**WORK TO COMPLETE:**
Each record should be reproduced exactly.

**PROVIDED RECORDS:**
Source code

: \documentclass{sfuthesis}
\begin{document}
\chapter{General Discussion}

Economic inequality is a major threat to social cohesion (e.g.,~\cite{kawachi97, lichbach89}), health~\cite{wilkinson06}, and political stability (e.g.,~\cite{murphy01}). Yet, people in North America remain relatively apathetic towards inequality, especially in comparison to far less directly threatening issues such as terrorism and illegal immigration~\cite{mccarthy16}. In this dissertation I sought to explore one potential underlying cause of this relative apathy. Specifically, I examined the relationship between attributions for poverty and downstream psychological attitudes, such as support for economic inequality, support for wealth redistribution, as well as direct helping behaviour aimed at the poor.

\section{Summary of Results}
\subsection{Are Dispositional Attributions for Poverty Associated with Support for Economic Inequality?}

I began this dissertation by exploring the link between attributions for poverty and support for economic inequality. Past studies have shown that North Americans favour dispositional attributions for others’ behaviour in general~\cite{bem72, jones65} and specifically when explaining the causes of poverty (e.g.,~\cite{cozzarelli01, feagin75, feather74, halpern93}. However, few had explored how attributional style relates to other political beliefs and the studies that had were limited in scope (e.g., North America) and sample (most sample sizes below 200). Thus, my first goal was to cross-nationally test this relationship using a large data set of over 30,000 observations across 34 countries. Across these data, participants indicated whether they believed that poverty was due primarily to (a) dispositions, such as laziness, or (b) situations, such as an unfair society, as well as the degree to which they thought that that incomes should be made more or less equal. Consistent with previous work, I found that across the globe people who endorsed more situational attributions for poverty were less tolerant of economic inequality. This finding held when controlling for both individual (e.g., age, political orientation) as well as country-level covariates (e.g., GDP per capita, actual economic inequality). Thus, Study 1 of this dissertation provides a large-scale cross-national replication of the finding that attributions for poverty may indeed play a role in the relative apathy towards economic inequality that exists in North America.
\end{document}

**ANSWER SECTION:**
Source code

: \documentclass{sfuthesis}
\begin{document}
\chapter{General Discussion}

Economic inequality is a major threat to social cohesion (e.g.,~\cite{kawachi97, lichbach89}), health~\cite{wilkinson06}, and political stability (e.g.,~\cite{murphy01}). Yet, people in North America remain relatively apathetic towards inequality, especially in comparison to far less directly threatening issues such as terrorism and illegal immigration~\cite{mccarthy16}. In this dissertation I sought to explore one potential underlying cause of this relative apathy. Specifically, I examined the relationship between attributions for poverty and downstream psychological attitudes, such as support for economic inequality, support for wealth redistribution, as well as direct helping behaviour aimed at the poor.

\section{Summary of Results}
\subsection{Are Dispositional Attributions for Poverty Associated with Support for Economic Inequality?}

I began this dissertation by exploring the link between attributions for poverty and support for economic inequality. Past studies have shown that North Americans favour dispositional attributions for others’ behaviour in general~\cite{bem72, jones65} and specifically when explaining the causes of poverty (e.g.,~\cite{cozzarelli01, feagin75, feather74, halpern93}. However, few had explored how attributional style relates to other political beliefs and the studies that had were limited in scope (e.g., North America) and sample (most sample sizes below 200). Thus, my first goal was to cross-nationally test this relationship using a large data set of over 30,000 observations across 34 countries. Across these data, participants indicated whether they believed that poverty was due primarily to (a) dispositions, such as laziness, or (b) situations, such as an unfair society, as well as the degree to which they thought that that incomes should be made more or less equal. Consistent with previous work, I found that across the globe people who endorsed more situational attributions for poverty were less tolerant of economic inequality. This finding held when controlling for both individual (e.g., age, political orientation) as well as country-level covariates (e.g., GDP per capita, actual economic inequality). Thus, Study 1 of this dissertation provides a large-scale cross-national replication of the finding that attributions for poverty may indeed play a role in the relative apathy towards economic inequality that exists in North America.
\end{document}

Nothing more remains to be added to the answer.